▶ [MATERIAL PROVIDED]
*****

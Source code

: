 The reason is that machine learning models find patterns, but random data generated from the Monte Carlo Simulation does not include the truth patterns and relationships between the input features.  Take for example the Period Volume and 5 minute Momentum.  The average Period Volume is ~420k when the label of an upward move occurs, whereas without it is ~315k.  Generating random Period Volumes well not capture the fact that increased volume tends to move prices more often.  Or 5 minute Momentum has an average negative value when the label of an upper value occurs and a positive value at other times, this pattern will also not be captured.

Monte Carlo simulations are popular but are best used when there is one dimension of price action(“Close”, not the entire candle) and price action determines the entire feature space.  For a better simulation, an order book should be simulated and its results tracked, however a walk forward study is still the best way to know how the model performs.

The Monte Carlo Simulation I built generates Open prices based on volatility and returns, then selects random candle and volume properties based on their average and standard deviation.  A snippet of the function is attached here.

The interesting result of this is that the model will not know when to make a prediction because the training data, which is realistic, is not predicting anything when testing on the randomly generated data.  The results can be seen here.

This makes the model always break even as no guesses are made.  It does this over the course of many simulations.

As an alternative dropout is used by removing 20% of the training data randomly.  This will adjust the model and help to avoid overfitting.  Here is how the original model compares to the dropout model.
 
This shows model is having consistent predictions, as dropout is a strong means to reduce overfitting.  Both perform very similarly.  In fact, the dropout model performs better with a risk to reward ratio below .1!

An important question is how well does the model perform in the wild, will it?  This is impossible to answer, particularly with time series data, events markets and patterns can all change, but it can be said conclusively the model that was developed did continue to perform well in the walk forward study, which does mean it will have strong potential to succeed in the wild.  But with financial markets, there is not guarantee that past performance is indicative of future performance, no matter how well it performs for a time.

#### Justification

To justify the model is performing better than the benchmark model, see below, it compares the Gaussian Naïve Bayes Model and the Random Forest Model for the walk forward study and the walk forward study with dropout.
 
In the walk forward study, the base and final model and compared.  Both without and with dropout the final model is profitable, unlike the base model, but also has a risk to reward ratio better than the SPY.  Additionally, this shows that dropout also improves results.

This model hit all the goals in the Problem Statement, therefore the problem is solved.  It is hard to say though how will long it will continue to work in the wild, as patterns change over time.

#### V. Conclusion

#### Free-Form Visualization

*****

▶ [YOUR OBJECTIVE] Could you give the records again, exactly as they appear?

▶ [SOLUTION]
Source code

: The reason is that machine learning models find patterns, but random data generated from the Monte Carlo Simulation does not include the truth patterns and relationships between the input features.  Take for example the Period Volume and 5 minute Momentum.  The average Period Volume is ~420k when the label of an upward move occurs, whereas without it is ~315k.  Generating random Period Volumes well not capture the fact that increased volume tends to move prices more often.  Or 5 minute Momentum has an average negative value when the label of an upper value occurs and a positive value at other times, this pattern will also not be captured.

Monte Carlo simulations are popular but are best used when there is one dimension of price action(“Close”, not the entire candle) and price action determines the entire feature space.  For a better simulation, an order book should be simulated and its results tracked, however a walk forward study is still the best way to know how the model performs.

The Monte Carlo Simulation I built generates Open prices based on volatility and returns, then selects random candle and volume properties based on their average and standard deviation.  A snippet of the function is attached here.

The interesting result of this is that the model will not know when to make a prediction because the training data, which is realistic, is not predicting anything when testing on the randomly generated data.  The results can be seen here.

This makes the model always break even as no guesses are made.  It does this over the course of many simulations.

As an alternative dropout is used by removing 20% of the training data randomly.  This will adjust the model and help to avoid overfitting.  Here is how the original model compares to the dropout model.
 
This shows model is having consistent predictions, as dropout is a strong means to reduce overfitting.  Both perform very similarly.  In fact, the dropout model performs better with a risk to reward ratio below .1!

An important question is how well does the model perform in the wild, will it?  This is impossible to answer, particularly with time series data, events markets and patterns can all change, but it can be said conclusively the model that was developed did continue to perform well in the walk forward study, which does mean it will have strong potential to succeed in the wild.  But with financial markets, there is not guarantee that past performance is indicative of future performance, no matter how well it performs for a time.

#### Justification

To justify the model is performing better than the benchmark model, see below, it compares the Gaussian Naïve Bayes Model and the Random Forest Model for the walk forward study and the walk forward study with dropout.
 
In the walk forward study, the base and final model and compared.  Both without and with dropout the final model is profitable, unlike the base model, but also has a risk to reward ratio better than the SPY.  Additionally, this shows that dropout also improves results.

This model hit all the goals in the Problem Statement, therefore the problem is solved.  It is hard to say though how will long it will continue to work in the wild, as patterns change over time.

#### V. Conclusion

#### Free-Form Visualization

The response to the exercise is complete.